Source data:
^^^^

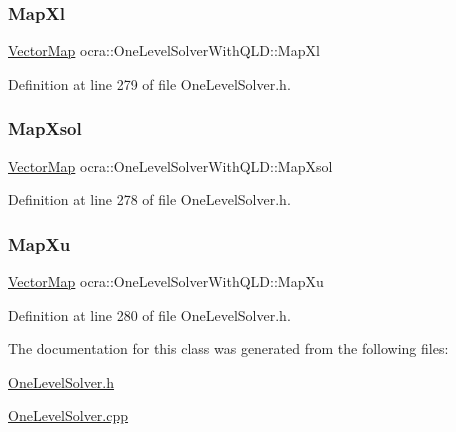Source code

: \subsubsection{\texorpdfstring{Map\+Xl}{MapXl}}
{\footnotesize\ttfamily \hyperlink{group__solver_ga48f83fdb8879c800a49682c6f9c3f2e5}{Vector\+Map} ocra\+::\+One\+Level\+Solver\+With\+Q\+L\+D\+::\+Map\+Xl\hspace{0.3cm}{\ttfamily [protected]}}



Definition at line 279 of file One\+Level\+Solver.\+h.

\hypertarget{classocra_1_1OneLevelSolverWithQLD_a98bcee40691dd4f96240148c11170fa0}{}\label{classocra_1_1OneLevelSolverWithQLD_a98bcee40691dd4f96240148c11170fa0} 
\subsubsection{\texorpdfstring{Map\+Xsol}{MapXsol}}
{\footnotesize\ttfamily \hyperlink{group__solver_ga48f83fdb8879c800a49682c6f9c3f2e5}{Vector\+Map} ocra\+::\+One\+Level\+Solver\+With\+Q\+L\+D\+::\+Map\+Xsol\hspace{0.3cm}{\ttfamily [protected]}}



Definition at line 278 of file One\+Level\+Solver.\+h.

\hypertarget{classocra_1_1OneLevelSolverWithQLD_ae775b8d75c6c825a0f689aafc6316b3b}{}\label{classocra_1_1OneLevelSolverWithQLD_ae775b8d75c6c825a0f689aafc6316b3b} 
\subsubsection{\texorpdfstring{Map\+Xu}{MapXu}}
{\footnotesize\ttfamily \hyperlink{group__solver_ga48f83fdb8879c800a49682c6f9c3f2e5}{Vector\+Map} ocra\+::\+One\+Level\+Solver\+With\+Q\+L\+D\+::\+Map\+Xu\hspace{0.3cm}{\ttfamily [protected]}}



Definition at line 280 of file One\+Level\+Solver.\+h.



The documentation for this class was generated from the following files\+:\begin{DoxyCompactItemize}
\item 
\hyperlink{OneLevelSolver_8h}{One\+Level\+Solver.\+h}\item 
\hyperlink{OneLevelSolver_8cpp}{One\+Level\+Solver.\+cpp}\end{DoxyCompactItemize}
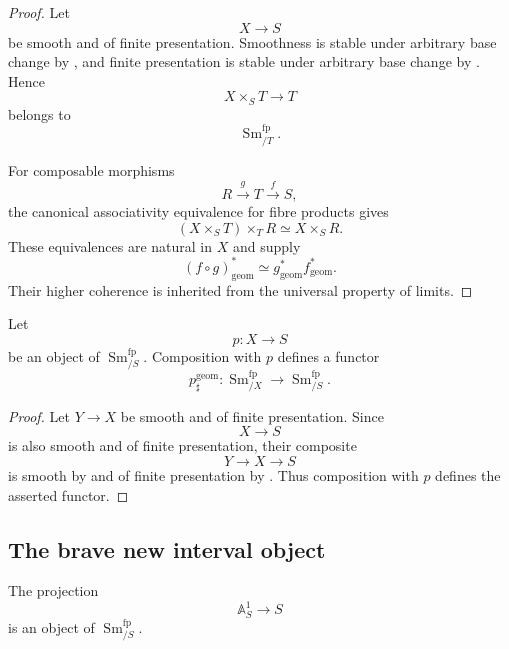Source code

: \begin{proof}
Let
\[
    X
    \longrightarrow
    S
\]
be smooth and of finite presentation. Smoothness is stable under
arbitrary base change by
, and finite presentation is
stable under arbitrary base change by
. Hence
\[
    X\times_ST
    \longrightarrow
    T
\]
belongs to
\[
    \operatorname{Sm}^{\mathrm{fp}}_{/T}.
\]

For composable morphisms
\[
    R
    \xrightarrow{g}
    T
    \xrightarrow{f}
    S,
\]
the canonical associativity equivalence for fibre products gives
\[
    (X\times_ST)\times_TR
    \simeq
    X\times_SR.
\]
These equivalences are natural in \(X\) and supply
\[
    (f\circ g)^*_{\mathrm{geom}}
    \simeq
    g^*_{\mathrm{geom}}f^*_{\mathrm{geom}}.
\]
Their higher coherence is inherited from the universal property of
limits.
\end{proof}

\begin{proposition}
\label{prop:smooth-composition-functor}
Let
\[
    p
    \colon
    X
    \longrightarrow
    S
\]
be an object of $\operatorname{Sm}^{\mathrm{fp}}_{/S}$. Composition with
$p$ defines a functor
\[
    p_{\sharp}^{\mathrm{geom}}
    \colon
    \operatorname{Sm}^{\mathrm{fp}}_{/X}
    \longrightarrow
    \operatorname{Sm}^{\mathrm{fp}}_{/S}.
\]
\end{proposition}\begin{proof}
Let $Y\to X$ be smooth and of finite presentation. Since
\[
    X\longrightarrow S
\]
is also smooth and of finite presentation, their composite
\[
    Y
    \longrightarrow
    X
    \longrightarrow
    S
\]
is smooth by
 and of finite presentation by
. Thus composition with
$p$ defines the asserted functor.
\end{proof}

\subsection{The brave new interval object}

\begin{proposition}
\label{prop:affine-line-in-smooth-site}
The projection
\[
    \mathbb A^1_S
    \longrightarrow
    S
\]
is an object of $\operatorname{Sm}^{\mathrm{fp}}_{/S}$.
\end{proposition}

^^^^

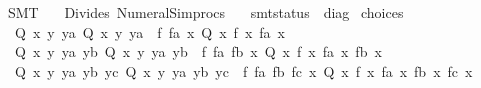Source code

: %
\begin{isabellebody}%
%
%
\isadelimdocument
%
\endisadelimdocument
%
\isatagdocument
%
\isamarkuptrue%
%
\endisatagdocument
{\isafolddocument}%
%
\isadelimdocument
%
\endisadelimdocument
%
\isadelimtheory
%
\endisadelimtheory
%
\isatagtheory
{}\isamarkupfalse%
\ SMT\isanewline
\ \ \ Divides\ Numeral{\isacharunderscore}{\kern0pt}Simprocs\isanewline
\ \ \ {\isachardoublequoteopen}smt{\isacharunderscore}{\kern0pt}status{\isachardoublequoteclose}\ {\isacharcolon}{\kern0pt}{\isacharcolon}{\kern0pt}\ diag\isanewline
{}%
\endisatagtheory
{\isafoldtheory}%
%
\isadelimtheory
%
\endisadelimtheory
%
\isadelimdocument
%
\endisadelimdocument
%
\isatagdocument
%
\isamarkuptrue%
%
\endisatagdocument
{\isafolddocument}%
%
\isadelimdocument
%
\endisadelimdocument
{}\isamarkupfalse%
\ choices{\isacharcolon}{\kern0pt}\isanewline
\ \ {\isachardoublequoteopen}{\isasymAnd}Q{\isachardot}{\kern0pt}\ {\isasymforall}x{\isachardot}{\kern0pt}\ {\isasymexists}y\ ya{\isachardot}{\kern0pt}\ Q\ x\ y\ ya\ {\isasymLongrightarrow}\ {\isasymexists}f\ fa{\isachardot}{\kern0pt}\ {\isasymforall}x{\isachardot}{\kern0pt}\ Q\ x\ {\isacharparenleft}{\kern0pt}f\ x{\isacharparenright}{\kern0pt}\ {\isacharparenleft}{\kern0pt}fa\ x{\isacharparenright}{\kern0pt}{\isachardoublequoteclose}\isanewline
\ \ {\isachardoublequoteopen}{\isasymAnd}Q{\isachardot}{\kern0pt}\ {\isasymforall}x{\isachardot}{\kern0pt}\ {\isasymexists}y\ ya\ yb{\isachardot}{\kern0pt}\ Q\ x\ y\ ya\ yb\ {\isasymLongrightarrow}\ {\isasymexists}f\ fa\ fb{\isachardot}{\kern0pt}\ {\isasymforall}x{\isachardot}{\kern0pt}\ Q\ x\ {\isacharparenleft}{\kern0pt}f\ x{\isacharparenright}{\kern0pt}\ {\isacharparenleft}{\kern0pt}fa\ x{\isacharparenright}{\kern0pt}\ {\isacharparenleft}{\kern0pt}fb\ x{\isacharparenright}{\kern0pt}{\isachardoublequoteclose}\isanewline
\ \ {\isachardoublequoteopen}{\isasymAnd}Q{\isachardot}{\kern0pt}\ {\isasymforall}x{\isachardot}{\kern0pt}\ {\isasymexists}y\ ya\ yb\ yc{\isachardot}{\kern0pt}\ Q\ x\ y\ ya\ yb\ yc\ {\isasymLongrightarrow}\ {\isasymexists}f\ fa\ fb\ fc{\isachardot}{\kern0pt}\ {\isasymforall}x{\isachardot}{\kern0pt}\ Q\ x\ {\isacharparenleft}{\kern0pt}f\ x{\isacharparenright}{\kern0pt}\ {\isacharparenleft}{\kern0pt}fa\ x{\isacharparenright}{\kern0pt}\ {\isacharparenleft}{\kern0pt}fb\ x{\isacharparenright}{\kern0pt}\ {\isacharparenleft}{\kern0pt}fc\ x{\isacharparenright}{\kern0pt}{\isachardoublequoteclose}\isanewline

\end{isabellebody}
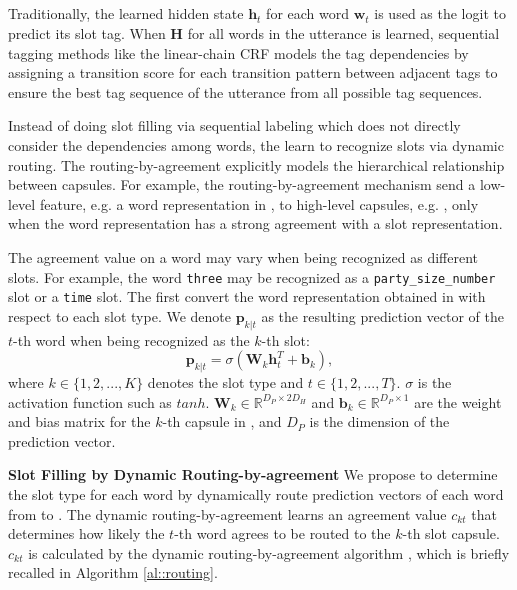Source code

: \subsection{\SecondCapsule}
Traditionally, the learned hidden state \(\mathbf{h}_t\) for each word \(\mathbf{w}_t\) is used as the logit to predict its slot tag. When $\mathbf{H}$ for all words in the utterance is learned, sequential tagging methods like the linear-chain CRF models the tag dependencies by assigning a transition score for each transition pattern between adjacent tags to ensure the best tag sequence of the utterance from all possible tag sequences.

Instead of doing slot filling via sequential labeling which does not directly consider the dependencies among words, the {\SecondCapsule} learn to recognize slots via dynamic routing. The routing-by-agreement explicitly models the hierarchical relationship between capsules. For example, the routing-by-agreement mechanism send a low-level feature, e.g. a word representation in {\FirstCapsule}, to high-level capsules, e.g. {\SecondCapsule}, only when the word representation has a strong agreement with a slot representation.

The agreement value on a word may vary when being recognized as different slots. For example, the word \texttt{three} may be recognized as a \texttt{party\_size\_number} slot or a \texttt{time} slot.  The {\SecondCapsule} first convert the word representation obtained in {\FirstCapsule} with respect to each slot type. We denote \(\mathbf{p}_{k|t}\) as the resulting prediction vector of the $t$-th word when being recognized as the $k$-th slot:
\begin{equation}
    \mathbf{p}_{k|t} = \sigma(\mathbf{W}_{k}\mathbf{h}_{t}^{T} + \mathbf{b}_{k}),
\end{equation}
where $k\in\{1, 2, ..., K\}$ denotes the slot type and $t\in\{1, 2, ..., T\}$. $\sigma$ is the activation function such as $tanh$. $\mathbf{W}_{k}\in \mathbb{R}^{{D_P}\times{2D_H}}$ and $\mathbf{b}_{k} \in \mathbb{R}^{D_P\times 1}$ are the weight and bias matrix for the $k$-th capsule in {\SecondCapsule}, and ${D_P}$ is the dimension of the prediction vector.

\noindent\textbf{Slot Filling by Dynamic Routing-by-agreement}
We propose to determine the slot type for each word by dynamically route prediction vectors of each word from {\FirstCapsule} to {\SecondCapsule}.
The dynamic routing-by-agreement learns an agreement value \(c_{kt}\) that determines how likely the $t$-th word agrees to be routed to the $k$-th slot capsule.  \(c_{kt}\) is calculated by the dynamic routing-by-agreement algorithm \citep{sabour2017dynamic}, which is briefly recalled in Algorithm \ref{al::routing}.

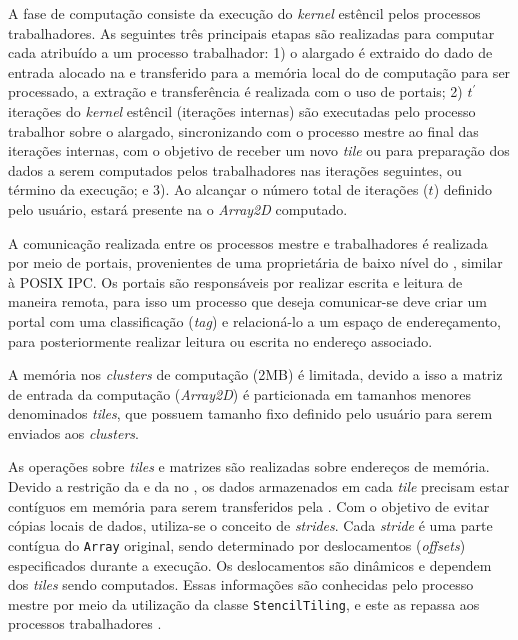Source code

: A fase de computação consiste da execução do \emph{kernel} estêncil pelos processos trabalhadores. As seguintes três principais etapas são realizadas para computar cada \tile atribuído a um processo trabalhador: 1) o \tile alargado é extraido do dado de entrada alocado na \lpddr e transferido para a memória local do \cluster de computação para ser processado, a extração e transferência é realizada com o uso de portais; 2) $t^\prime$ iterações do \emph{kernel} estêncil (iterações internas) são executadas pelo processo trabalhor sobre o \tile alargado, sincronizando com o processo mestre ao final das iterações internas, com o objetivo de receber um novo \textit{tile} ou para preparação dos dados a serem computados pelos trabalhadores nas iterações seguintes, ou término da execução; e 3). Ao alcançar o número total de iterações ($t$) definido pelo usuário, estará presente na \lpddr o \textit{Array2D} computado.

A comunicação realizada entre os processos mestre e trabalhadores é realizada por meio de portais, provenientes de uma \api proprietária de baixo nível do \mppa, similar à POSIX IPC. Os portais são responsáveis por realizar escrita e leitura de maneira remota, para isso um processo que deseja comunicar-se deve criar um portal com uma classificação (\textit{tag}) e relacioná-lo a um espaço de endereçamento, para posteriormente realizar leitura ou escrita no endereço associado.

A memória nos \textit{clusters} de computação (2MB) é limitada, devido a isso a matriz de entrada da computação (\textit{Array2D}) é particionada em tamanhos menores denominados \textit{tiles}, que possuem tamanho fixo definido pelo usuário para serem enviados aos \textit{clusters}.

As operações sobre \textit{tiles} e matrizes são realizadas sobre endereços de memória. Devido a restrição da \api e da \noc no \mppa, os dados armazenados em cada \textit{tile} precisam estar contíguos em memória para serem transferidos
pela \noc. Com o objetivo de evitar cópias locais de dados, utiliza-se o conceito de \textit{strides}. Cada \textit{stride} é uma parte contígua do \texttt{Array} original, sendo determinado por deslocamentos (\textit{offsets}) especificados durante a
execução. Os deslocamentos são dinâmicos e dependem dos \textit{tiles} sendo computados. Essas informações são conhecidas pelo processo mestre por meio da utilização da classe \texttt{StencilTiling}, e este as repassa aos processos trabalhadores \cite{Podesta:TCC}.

^^^^

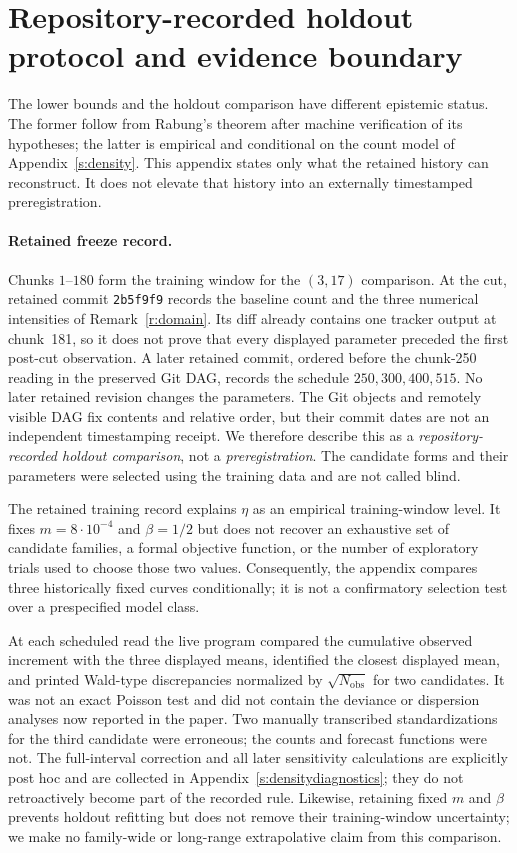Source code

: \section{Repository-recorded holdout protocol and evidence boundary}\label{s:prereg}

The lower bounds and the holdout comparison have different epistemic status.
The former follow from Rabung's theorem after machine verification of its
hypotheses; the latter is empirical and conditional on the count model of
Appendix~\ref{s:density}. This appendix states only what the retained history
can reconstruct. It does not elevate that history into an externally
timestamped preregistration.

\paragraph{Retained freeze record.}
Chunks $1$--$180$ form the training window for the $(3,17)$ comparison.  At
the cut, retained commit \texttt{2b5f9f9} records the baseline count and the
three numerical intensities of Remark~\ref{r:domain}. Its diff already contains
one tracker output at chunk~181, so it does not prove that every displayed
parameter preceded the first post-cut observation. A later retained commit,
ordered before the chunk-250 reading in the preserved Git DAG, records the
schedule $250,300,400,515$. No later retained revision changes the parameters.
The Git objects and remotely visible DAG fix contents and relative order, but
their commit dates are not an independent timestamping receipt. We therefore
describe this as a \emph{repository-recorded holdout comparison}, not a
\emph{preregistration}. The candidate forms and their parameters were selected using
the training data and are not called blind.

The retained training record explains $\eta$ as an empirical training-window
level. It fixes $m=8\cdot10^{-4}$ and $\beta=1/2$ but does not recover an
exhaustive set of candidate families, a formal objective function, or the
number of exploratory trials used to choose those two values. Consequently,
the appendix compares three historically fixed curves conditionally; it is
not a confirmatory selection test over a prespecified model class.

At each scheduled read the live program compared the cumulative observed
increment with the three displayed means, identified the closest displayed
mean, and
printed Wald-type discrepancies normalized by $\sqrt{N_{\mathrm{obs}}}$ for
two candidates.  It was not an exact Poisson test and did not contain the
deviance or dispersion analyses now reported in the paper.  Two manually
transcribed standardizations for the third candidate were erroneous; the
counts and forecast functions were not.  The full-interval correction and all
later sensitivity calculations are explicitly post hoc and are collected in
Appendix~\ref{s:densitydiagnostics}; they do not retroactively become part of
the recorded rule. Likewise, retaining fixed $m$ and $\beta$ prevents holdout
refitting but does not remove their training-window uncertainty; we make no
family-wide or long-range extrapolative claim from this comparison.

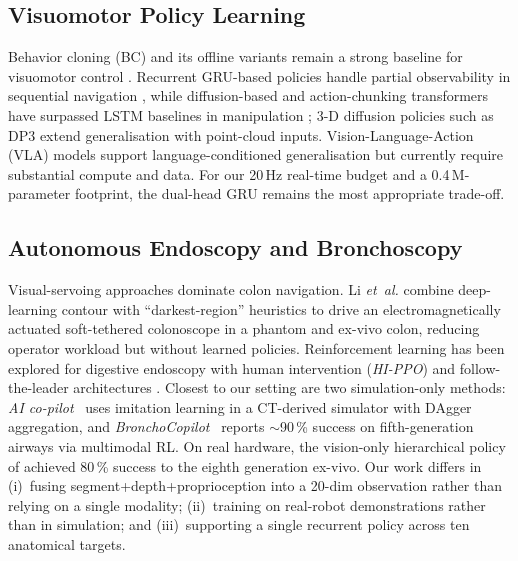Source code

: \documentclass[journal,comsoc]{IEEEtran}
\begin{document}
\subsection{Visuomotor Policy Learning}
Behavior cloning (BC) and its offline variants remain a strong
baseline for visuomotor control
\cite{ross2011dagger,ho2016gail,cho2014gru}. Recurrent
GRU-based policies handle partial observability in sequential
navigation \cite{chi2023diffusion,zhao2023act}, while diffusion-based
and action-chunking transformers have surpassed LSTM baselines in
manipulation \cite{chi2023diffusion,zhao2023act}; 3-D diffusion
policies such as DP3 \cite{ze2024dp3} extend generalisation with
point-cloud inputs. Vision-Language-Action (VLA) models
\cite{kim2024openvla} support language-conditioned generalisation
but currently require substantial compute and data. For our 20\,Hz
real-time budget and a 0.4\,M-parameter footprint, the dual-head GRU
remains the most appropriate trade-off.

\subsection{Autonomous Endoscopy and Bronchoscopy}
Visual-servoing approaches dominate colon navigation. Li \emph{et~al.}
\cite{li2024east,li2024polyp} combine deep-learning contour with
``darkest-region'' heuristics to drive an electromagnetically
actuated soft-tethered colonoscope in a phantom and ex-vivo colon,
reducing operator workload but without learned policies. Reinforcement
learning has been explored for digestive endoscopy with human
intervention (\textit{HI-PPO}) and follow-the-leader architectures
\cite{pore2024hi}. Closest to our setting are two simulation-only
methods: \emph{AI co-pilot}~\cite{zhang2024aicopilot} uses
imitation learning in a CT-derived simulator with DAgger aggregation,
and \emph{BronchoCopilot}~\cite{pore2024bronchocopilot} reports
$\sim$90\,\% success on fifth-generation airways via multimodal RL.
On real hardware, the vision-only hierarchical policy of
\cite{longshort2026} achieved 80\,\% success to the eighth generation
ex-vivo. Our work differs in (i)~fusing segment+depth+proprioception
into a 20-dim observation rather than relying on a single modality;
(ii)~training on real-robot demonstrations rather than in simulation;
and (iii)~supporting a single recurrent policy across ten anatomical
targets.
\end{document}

^^^^

_Task to carry out_
From the data above, how many lines contain the word "strong"? Give the number alone.

_Reply_
2